John Oliver was not among the more than 100 journalists invited to North Korea to cover the ruling party’s first congress in 36 years, but thanks to Sunday night's episode of Last Week Tonight, you can see how it might have gone. Oliver covered the highlights of the North Korea visit, mocking the country's PR and the media's attempt to take the country seriously during the brief — and unusual — opening to the West.

Kim Jong-un is thought to have called the party meeting as a way to consolidate power. He bragged at the congress Friday about his success with the country's nuclear program and a satellite launch. He told the gathered politicians that showed "dignity and national power of Juche Korea at the highest level." Juche means "self-reliance," and is the country's governing ideology.

The journalists invited to the country for the event, however, didn't even get to see Kim's speech — something Oliver of course had something to say about:

They couldn't even watch the speech on state TV because as one of them showed on Vine, it was airing an old black and white Korean military drama. So her readers were reduced to watching someone watching North Korean television. And now you're watching this show watch someone watching North Korean television. It's like a Russian nesting doll if every piece were less entertaining than a dull wooden doll that does nothing.

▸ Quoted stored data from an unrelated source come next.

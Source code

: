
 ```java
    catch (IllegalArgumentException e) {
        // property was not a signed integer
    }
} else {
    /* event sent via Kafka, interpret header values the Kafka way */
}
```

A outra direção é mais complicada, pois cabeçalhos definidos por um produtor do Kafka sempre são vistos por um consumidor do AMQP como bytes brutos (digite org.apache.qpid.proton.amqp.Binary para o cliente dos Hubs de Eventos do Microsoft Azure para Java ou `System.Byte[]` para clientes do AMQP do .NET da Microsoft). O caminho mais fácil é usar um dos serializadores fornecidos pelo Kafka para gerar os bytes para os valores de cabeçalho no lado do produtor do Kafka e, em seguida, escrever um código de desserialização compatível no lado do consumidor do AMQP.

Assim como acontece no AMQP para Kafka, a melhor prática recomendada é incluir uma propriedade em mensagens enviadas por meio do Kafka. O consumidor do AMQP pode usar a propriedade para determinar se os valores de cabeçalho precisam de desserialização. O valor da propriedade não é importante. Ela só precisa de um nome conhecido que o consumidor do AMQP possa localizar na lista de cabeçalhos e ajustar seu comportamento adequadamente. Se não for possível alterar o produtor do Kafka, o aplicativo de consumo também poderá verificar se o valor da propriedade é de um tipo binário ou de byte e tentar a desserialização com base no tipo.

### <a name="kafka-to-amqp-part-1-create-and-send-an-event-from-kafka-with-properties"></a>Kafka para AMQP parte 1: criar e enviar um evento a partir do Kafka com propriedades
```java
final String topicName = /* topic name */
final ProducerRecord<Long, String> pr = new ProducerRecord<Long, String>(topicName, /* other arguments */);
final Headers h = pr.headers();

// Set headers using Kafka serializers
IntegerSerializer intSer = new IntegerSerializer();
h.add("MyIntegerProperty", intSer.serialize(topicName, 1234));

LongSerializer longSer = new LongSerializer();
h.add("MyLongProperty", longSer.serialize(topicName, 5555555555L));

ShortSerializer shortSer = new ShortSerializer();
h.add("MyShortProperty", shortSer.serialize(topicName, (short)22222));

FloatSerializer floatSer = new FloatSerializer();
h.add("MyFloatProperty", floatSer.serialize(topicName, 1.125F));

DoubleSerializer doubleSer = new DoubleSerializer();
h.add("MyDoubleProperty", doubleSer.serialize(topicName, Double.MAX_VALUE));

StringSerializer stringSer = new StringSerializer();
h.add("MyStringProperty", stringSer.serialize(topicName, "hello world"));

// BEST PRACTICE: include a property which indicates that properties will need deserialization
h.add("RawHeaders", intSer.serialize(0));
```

Oliver showed what they did see though: awkwardly translated interviews with "normal, everyday, completely unscripted Pyongyang citizens." Reporters from NBC and CBS spoke with the North Korean men and women who called Kim the "best one in the world," North Korea, "the most powerful country in the world," and of course its leader is a "peacemaker."

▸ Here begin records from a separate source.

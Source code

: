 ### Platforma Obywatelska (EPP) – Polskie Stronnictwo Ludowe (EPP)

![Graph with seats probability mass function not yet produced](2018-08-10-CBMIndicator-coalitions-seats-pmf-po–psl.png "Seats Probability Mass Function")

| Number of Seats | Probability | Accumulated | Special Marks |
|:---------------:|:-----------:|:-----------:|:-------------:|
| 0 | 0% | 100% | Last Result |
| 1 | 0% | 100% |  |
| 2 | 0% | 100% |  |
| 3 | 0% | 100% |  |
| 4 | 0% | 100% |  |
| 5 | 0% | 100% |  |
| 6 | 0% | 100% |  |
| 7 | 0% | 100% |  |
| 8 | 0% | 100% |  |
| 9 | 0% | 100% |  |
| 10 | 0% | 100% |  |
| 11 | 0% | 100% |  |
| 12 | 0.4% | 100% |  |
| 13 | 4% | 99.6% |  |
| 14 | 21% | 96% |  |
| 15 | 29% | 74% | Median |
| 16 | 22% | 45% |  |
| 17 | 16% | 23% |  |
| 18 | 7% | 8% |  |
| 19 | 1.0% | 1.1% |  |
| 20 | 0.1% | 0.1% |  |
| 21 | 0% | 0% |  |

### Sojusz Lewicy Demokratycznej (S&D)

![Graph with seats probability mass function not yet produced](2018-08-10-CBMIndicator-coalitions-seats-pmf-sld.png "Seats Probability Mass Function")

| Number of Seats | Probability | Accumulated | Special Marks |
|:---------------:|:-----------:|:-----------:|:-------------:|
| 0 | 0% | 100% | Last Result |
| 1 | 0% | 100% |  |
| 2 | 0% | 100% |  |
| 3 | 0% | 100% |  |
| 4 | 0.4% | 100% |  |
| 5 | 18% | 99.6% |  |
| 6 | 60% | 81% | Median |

There was also some anti-American sentiment spewed by the everyday North Koreans selected by the government to speak to reporters. "We don't have anything against Americans, but we don't like American policy makers," one woman said before saying something more in Korean while smiling. The North Korean translator cleared up what she said: "If she's given the weapon, provided the weapon, she wants to shoot at him." "So, if she's given a weapon, she wants to shoot at President Obama?" the American reporter asks. "Uh huh, she wants to shoot at him." "Wow," is all the reporter can respond with.

Oliver's too:

Yeah, "wow"! There is literally no other response to that than, "Wow"! Especially because you don't usually hear assassination threats in the same wistful tone of voice you'd say, "Well, If I had a bread maker it would be focaccia every morning."

The journalists also went on a tour of preschools with violent cartoons on the walls and a gun factory-turned-museum where Kim Jong-Il, the current leader's late father, supposedly fired a bull's–eye from one of the country's first domestically produced sub-machine guns — at the age of seven.

KCNA/AFP/Getty Images

In the end, a big part of the party congress was about Kim consolidating power, in the form of a new title. "Oooh," Oliver squealed. "Kim Jong-un is getting a title bump. I guess the only question is what's the title going to be?" Oliver offered some possible answers to his own question:

Will it be "Supreme Leader?" "Triple Supreme Leader?" I happen to think the most fitting would be "Kim-leesi, Mother of Dragons." Because, think about it, given his unpredictable violence and fantastical family history, he's perhaps the only person on earth who could conceivably win the Game of Thrones.

For the record, he's just chairman of the Worker's Party — a bump from first secretary. "Kim-leesi" would be so much better, though.